* EXERCISE REQUIREMENTS *
Print the lines that run from the line with "### The goal" to the line with "Performance Bottlenecks Identified**", keeping both end lines, exactly as they appear in the entries below, and nothing else.

═══ MATERIAL PROVIDED ═══

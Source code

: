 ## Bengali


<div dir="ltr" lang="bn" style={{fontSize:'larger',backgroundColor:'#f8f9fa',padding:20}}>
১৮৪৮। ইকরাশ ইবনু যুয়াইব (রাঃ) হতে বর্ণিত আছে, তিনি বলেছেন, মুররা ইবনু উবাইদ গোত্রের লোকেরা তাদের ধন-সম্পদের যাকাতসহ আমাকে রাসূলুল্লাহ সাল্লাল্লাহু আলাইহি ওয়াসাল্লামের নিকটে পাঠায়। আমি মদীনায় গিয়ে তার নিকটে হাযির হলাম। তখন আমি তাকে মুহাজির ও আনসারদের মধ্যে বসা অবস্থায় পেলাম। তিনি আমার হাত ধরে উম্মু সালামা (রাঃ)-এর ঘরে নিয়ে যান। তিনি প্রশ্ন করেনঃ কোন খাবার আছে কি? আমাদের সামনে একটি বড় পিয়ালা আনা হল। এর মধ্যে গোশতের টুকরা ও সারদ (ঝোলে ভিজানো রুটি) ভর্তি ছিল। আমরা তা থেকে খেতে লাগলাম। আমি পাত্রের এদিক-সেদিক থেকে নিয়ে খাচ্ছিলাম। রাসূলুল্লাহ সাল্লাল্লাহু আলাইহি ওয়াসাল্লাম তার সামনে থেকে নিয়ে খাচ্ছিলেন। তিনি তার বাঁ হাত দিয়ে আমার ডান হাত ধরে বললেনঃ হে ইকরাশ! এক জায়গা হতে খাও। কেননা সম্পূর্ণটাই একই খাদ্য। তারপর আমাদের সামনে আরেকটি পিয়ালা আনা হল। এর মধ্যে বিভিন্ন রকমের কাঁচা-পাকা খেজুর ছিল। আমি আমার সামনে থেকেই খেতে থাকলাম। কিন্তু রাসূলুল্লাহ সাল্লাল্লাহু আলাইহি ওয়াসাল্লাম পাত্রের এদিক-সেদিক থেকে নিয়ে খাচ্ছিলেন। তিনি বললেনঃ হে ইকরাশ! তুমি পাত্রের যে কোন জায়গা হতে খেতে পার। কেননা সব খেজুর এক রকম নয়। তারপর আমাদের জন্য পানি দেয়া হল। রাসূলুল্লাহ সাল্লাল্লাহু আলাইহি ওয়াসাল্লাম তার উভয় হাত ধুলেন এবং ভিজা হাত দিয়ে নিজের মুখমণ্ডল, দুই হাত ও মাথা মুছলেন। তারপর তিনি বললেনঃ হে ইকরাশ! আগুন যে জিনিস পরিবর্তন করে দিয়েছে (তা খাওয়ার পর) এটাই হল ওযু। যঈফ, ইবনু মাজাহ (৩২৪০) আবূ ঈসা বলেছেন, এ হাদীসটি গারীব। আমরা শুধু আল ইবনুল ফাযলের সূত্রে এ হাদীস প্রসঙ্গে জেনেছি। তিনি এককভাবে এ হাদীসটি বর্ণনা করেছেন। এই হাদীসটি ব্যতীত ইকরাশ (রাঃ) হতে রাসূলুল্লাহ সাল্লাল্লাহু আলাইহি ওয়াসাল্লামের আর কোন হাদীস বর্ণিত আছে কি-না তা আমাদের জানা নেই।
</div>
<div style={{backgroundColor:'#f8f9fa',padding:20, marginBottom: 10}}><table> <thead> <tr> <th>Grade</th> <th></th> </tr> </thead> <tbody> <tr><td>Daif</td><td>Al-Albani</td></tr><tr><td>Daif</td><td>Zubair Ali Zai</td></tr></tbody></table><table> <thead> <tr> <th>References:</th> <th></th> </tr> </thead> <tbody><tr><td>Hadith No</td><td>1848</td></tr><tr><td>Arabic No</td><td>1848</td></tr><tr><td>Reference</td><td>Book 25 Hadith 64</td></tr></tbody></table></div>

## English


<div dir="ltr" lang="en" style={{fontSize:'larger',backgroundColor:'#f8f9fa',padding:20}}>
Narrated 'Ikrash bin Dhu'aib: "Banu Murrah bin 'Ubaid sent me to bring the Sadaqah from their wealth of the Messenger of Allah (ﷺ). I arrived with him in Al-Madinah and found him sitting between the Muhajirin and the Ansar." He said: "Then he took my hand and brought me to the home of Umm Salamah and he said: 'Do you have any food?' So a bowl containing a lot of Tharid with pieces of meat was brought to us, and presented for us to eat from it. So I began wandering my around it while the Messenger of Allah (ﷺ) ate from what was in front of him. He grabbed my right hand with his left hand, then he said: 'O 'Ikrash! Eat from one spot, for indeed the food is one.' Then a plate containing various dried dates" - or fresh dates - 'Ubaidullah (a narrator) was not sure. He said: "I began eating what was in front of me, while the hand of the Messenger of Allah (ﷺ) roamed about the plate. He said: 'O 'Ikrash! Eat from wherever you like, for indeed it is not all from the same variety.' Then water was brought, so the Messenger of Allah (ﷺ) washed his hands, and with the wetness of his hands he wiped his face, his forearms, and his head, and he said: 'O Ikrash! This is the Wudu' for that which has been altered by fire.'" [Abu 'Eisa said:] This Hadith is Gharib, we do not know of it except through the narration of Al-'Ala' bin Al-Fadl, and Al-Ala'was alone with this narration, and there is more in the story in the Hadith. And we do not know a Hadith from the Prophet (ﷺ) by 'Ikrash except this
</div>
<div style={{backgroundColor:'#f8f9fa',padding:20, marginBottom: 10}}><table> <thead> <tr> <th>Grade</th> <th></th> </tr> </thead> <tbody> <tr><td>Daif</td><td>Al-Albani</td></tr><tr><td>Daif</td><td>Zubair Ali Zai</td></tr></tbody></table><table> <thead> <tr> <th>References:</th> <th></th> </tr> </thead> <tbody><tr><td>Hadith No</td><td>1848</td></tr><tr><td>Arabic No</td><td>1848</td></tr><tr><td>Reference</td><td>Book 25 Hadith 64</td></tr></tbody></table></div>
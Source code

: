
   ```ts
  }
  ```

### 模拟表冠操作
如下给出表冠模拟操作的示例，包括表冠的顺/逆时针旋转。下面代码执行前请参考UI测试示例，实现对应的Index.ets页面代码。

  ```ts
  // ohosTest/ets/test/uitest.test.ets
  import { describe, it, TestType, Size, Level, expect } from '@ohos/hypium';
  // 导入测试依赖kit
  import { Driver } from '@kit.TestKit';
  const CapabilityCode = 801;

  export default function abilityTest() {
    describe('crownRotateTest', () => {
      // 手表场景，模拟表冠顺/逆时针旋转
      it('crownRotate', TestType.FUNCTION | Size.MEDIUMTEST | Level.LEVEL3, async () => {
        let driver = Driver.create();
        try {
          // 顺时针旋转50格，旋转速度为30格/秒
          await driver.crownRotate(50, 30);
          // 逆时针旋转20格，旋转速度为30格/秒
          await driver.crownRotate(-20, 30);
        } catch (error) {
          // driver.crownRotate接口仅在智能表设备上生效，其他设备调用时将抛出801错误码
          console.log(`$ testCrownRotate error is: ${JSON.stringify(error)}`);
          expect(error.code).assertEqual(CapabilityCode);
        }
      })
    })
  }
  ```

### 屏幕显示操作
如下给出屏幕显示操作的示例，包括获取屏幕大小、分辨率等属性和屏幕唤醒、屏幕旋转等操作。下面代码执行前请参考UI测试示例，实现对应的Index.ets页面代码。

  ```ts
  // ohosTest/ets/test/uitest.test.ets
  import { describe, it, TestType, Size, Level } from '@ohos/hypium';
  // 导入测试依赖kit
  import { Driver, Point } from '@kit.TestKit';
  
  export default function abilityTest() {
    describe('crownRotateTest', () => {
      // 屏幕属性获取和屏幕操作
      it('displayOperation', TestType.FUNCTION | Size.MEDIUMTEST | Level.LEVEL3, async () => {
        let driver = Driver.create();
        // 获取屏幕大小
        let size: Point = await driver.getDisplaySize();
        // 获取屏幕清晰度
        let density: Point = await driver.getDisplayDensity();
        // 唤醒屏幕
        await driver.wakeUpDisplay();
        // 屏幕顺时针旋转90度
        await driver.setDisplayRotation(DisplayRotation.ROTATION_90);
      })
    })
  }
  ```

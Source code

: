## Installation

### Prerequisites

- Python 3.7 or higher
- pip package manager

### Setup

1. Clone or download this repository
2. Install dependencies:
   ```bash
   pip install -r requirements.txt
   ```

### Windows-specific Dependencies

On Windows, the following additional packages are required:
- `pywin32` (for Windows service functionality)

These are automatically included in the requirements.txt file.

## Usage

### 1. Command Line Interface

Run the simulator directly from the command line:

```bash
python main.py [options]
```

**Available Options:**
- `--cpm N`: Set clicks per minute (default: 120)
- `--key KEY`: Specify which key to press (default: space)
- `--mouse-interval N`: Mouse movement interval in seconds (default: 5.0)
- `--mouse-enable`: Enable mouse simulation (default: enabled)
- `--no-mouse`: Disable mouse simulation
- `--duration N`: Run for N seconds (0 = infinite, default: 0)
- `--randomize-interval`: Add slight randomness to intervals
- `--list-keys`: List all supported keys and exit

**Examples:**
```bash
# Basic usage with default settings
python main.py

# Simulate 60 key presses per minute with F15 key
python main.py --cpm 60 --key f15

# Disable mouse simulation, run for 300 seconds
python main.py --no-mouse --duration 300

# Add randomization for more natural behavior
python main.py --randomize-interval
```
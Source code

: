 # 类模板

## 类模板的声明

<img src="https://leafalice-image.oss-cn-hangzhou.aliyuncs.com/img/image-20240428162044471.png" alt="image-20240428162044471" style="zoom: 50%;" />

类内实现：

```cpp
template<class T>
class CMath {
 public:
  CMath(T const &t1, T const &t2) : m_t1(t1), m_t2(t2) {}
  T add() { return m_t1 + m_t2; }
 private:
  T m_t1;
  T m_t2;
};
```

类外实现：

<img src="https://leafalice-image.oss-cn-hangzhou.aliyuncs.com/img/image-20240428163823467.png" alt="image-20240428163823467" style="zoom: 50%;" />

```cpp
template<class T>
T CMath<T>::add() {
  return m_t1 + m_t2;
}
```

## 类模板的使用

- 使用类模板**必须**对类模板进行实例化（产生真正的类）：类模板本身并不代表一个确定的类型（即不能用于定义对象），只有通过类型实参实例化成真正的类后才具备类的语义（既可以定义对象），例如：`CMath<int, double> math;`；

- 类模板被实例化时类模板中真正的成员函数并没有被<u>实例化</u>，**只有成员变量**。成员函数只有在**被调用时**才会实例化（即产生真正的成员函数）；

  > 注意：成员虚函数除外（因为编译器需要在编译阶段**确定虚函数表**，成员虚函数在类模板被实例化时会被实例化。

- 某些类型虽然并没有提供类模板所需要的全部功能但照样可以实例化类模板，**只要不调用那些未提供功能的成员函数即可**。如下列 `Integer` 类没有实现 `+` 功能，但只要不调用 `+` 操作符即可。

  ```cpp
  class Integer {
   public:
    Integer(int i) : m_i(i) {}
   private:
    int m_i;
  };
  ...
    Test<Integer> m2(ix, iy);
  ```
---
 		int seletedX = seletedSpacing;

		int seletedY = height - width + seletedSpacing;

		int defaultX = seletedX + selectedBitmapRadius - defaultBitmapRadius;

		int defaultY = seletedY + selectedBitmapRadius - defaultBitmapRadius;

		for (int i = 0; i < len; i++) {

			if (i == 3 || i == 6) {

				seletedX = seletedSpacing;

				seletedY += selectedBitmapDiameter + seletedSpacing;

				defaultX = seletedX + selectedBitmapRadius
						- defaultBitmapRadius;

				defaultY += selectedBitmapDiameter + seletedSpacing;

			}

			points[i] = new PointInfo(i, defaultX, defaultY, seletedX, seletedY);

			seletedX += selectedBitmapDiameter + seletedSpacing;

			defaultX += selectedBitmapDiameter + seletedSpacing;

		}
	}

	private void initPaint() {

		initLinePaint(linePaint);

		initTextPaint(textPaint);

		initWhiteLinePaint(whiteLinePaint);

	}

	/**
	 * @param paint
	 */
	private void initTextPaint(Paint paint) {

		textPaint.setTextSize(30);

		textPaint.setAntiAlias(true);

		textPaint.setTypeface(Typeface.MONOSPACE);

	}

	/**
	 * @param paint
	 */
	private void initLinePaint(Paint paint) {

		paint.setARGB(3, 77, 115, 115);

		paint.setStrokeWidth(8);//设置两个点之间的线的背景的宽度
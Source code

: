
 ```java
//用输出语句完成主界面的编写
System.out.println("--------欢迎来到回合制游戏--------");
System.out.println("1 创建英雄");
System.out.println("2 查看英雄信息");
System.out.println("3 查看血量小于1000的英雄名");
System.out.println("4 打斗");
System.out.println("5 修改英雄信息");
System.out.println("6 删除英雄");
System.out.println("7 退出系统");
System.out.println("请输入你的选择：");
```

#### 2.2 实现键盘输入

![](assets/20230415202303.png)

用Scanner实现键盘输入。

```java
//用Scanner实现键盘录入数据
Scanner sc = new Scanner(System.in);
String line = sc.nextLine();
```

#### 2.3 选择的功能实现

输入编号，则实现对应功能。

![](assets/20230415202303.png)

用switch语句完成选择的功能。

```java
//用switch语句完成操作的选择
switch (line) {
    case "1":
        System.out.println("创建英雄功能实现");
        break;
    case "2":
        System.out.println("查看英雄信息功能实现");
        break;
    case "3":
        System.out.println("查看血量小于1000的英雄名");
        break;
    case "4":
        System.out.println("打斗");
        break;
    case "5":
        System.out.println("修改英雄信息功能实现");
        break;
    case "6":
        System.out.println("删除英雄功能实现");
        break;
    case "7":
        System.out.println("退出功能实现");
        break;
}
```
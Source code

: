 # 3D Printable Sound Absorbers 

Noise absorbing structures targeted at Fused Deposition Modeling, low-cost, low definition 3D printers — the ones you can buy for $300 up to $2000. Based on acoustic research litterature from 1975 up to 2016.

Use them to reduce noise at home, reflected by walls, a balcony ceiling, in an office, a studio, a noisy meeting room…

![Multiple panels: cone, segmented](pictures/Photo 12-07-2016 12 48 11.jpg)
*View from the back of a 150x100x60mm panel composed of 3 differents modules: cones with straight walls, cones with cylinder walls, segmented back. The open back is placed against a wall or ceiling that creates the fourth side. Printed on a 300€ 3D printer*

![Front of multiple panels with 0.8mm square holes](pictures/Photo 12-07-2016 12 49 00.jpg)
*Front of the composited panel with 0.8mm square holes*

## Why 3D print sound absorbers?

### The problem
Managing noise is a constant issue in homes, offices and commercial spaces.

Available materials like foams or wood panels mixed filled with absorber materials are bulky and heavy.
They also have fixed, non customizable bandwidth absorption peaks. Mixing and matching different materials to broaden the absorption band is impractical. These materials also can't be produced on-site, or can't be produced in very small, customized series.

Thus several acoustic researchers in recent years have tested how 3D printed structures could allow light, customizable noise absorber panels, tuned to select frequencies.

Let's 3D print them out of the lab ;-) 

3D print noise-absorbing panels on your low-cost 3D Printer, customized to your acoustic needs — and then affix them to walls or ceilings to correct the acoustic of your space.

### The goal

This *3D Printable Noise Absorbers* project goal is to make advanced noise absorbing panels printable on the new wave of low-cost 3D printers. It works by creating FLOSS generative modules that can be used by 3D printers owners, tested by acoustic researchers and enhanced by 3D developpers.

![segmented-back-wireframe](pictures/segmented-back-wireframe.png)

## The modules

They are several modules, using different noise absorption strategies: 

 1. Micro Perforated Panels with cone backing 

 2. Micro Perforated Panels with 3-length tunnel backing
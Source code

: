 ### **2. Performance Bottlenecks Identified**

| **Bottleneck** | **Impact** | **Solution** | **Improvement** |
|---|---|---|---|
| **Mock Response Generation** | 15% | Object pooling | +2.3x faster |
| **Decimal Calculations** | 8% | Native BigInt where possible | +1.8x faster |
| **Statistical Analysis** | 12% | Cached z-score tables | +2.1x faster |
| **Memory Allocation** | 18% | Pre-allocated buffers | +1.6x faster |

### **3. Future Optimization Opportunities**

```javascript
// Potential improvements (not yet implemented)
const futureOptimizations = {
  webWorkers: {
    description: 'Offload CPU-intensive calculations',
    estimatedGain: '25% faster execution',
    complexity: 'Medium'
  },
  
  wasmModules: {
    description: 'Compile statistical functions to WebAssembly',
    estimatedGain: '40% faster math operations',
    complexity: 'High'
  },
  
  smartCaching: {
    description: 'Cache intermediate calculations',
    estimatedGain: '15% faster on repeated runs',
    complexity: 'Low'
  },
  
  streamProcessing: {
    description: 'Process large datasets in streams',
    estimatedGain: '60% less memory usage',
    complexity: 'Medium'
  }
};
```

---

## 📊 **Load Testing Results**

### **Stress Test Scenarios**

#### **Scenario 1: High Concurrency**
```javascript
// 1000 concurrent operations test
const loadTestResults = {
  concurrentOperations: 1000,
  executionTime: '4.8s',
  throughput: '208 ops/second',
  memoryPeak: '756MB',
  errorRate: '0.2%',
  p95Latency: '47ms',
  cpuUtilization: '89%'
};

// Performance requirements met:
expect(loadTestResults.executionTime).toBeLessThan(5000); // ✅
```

═══

* ANSWER TO THIS PROBLEM *
### The goal

This *3D Printable Noise Absorbers* project goal is to make advanced noise absorbing panels printable on the new wave of low-cost 3D printers. It works by creating FLOSS generative modules that can be used by 3D printers owners, tested by acoustic researchers and enhanced by 3D developpers.

![segmented-back-wireframe](pictures/segmented-back-wireframe.png)

## The modules

They are several modules, using different noise absorption strategies: 

 1. Micro Perforated Panels with cone backing 

 2. Micro Perforated Panels with 3-length tunnel backing
Source code

: ### **2. Performance Bottlenecks Identified**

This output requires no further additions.